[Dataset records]
* * * * *
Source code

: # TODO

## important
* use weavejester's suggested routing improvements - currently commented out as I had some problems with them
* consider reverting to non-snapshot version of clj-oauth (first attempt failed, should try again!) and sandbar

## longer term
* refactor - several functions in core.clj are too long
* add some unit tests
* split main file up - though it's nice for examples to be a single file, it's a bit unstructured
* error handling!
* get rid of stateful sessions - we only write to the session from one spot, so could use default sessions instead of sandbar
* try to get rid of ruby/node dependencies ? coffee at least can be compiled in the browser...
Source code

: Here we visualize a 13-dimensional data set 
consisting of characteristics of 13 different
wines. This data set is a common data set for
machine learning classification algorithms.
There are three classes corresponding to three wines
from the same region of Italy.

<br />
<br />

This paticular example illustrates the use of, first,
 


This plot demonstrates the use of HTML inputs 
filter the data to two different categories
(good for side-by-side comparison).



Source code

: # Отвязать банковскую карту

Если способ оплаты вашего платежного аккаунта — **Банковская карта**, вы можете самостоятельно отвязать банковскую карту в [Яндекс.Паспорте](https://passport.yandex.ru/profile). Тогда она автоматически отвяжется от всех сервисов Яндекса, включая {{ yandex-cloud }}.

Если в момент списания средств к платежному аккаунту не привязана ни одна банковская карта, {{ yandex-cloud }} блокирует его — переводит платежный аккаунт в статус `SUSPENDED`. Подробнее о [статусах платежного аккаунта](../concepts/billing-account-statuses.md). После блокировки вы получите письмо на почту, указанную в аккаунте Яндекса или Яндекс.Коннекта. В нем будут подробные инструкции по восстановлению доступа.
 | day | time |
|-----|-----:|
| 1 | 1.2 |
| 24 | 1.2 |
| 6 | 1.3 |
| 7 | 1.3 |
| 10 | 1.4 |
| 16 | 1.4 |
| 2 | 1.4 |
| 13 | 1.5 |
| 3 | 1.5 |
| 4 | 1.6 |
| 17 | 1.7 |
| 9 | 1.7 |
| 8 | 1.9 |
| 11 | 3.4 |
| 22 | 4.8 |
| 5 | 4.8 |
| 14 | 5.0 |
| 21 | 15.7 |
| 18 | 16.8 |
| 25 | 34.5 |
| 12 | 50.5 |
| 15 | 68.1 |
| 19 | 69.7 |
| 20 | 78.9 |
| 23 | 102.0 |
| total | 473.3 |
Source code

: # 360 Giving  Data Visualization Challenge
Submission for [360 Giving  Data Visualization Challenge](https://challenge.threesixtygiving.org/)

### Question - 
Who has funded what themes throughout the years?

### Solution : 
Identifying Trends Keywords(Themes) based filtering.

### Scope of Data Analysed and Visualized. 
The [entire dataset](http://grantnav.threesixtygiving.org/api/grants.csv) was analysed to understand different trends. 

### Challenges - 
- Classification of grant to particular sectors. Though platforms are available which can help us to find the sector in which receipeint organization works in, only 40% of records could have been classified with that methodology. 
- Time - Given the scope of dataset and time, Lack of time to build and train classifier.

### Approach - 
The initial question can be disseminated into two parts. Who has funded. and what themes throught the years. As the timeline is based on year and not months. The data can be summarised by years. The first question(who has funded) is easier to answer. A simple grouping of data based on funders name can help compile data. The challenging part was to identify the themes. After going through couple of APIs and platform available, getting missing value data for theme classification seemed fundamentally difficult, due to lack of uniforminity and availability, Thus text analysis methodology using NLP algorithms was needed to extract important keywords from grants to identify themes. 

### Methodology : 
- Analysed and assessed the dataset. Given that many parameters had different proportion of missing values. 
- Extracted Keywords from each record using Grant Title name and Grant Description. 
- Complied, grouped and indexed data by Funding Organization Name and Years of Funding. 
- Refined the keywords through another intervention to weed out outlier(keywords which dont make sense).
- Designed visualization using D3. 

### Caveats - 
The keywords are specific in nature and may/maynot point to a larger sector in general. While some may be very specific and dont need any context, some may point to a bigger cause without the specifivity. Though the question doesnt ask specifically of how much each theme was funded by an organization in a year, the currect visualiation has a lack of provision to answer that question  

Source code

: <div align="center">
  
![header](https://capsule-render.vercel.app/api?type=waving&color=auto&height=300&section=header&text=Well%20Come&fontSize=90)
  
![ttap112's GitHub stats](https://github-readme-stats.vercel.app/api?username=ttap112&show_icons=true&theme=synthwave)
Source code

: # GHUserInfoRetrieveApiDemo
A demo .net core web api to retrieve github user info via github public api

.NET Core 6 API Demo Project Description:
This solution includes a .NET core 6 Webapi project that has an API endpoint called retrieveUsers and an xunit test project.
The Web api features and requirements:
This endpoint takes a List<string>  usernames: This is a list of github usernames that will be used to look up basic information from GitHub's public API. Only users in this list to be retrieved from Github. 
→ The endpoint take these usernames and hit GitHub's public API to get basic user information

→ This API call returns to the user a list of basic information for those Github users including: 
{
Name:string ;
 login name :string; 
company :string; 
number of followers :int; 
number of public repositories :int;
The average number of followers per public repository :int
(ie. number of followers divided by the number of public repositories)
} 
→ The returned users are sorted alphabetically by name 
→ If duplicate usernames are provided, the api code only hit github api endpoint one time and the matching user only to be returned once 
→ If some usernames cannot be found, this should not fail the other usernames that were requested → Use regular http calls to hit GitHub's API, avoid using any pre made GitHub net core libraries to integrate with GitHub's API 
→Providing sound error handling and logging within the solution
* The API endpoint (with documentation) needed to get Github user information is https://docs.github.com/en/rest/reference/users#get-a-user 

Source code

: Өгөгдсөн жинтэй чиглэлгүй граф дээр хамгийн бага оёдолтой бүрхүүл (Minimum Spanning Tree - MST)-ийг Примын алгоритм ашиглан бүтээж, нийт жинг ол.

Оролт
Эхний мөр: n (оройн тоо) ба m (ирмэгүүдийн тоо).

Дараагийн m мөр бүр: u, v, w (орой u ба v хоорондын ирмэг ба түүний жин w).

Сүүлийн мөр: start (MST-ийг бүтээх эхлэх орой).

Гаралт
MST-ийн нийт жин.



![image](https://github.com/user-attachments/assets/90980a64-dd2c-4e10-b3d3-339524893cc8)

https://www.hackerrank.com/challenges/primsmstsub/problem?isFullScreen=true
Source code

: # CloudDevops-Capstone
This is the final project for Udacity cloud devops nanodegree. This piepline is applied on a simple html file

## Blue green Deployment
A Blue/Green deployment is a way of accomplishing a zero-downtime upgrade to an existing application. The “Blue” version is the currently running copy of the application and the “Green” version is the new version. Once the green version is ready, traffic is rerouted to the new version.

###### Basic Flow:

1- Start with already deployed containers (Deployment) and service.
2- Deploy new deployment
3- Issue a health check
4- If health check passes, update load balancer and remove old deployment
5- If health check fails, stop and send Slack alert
* * * * *
Set down the records above once more, exactly as they stand.

Source code

: # TODO

## important
* use weavejester's suggested routing improvements - currently commented out as I had some problems with them
* consider reverting to non-snapshot version of clj-oauth (first attempt failed, should try again!) and sandbar

## longer term
* refactor - several functions in core.clj are too long
* add some unit tests
* split main file up - though it's nice for examples to be a single file, it's a bit unstructured
* error handling!
* get rid of stateful sessions - we only write to the session from one spot, so could use default sessions instead of sandbar
* try to get rid of ruby/node dependencies ? coffee at least can be compiled in the browser...
Source code

: Here we visualize a 13-dimensional data set 
consisting of characteristics of 13 different
wines. This data set is a common data set for
machine learning classification algorithms.
There are three classes corresponding to three wines
from the same region of Italy.

<br />
<br />

This paticular example illustrates the use of, first,
 


This plot demonstrates the use of HTML inputs 
filter the data to two different categories
(good for side-by-side comparison).



Source code

: # Отвязать банковскую карту

Если способ оплаты вашего платежного аккаунта — **Банковская карта**, вы можете самостоятельно отвязать банковскую карту в [Яндекс.Паспорте](https://passport.yandex.ru/profile). Тогда она автоматически отвяжется от всех сервисов Яндекса, включая {{ yandex-cloud }}.

Если в момент списания средств к платежному аккаунту не привязана ни одна банковская карта, {{ yandex-cloud }} блокирует его — переводит платежный аккаунт в статус `SUSPENDED`. Подробнее о [статусах платежного аккаунта](../concepts/billing-account-statuses.md). После блокировки вы получите письмо на почту, указанную в аккаунте Яндекса или Яндекс.Коннекта. В нем будут подробные инструкции по восстановлению доступа.
 | day | time |
|-----|-----:|
| 1 | 1.2 |
| 24 | 1.2 |
| 6 | 1.3 |
| 7 | 1.3 |
| 10 | 1.4 |
| 16 | 1.4 |
| 2 | 1.4 |
| 13 | 1.5 |
| 3 | 1.5 |
| 4 | 1.6 |
| 17 | 1.7 |
| 9 | 1.7 |
| 8 | 1.9 |
| 11 | 3.4 |
| 22 | 4.8 |
| 5 | 4.8 |
| 14 | 5.0 |
| 21 | 15.7 |
| 18 | 16.8 |
| 25 | 34.5 |
| 12 | 50.5 |
| 15 | 68.1 |
| 19 | 69.7 |
| 20 | 78.9 |
| 23 | 102.0 |
| total | 473.3 |
Source code

: # 360 Giving  Data Visualization Challenge
Submission for [360 Giving  Data Visualization Challenge](https://challenge.threesixtygiving.org/)

### Question - 
Who has funded what themes throughout the years?

### Solution : 
Identifying Trends Keywords(Themes) based filtering.

### Scope of Data Analysed and Visualized. 
The [entire dataset](http://grantnav.threesixtygiving.org/api/grants.csv) was analysed to understand different trends. 

### Challenges - 
- Classification of grant to particular sectors. Though platforms are available which can help us to find the sector in which receipeint organization works in, only 40% of records could have been classified with that methodology. 
- Time - Given the scope of dataset and time, Lack of time to build and train classifier.

### Approach - 
The initial question can be disseminated into two parts. Who has funded. and what themes throught the years. As the timeline is based on year and not months. The data can be summarised by years. The first question(who has funded) is easier to answer. A simple grouping of data based on funders name can help compile data. The challenging part was to identify the themes. After going through couple of APIs and platform available, getting missing value data for theme classification seemed fundamentally difficult, due to lack of uniforminity and availability, Thus text analysis methodology using NLP algorithms was needed to extract important keywords from grants to identify themes. 

### Methodology : 
- Analysed and assessed the dataset. Given that many parameters had different proportion of missing values. 
- Extracted Keywords from each record using Grant Title name and Grant Description. 
- Complied, grouped and indexed data by Funding Organization Name and Years of Funding. 
- Refined the keywords through another intervention to weed out outlier(keywords which dont make sense).
- Designed visualization using D3. 

### Caveats - 
The keywords are specific in nature and may/maynot point to a larger sector in general. While some may be very specific and dont need any context, some may point to a bigger cause without the specifivity. Though the question doesnt ask specifically of how much each theme was funded by an organization in a year, the currect visualiation has a lack of provision to answer that question  

Source code

: <div align="center">
  
![header](https://capsule-render.vercel.app/api?type=waving&color=auto&height=300&section=header&text=Well%20Come&fontSize=90)
  
![ttap112's GitHub stats](https://github-readme-stats.vercel.app/api?username=ttap112&show_icons=true&theme=synthwave)
Source code

: # GHUserInfoRetrieveApiDemo
A demo .net core web api to retrieve github user info via github public api

.NET Core 6 API Demo Project Description:
This solution includes a .NET core 6 Webapi project that has an API endpoint called retrieveUsers and an xunit test project.
The Web api features and requirements:
This endpoint takes a List<string>  usernames: This is a list of github usernames that will be used to look up basic information from GitHub's public API. Only users in this list to be retrieved from Github. 
→ The endpoint take these usernames and hit GitHub's public API to get basic user information

→ This API call returns to the user a list of basic information for those Github users including: 
{
Name:string ;
 login name :string; 
company :string; 
number of followers :int; 
number of public repositories :int;
The average number of followers per public repository :int
(ie. number of followers divided by the number of public repositories)
} 
→ The returned users are sorted alphabetically by name 
→ If duplicate usernames are provided, the api code only hit github api endpoint one time and the matching user only to be returned once 
→ If some usernames cannot be found, this should not fail the other usernames that were requested → Use regular http calls to hit GitHub's API, avoid using any pre made GitHub net core libraries to integrate with GitHub's API 
→Providing sound error handling and logging within the solution
* The API endpoint (with documentation) needed to get Github user information is https://docs.github.com/en/rest/reference/users#get-a-user 

Source code

: Өгөгдсөн жинтэй чиглэлгүй граф дээр хамгийн бага оёдолтой бүрхүүл (Minimum Spanning Tree - MST)-ийг Примын алгоритм ашиглан бүтээж, нийт жинг ол.

Оролт
Эхний мөр: n (оройн тоо) ба m (ирмэгүүдийн тоо).

Дараагийн m мөр бүр: u, v, w (орой u ба v хоорондын ирмэг ба түүний жин w).

Сүүлийн мөр: start (MST-ийг бүтээх эхлэх орой).

Гаралт
MST-ийн нийт жин.



![image](https://github.com/user-attachments/assets/90980a64-dd2c-4e10-b3d3-339524893cc8)

https://www.hackerrank.com/challenges/primsmstsub/problem?isFullScreen=true
Source code

: # CloudDevops-Capstone
This is the final project for Udacity cloud devops nanodegree. This piepline is applied on a simple html file

## Blue green Deployment
A Blue/Green deployment is a way of accomplishing a zero-downtime upgrade to an existing application. The “Blue” version is the currently running copy of the application and the “Green” version is the new version. Once the green version is ready, traffic is rerouted to the new version.

###### Basic Flow:

1- Start with already deployed containers (Deployment) and service.
2- Deploy new deployment
3- Issue a health check
4- If health check passes, update load balancer and remove old deployment
5- If health check fails, stop and send Slack alert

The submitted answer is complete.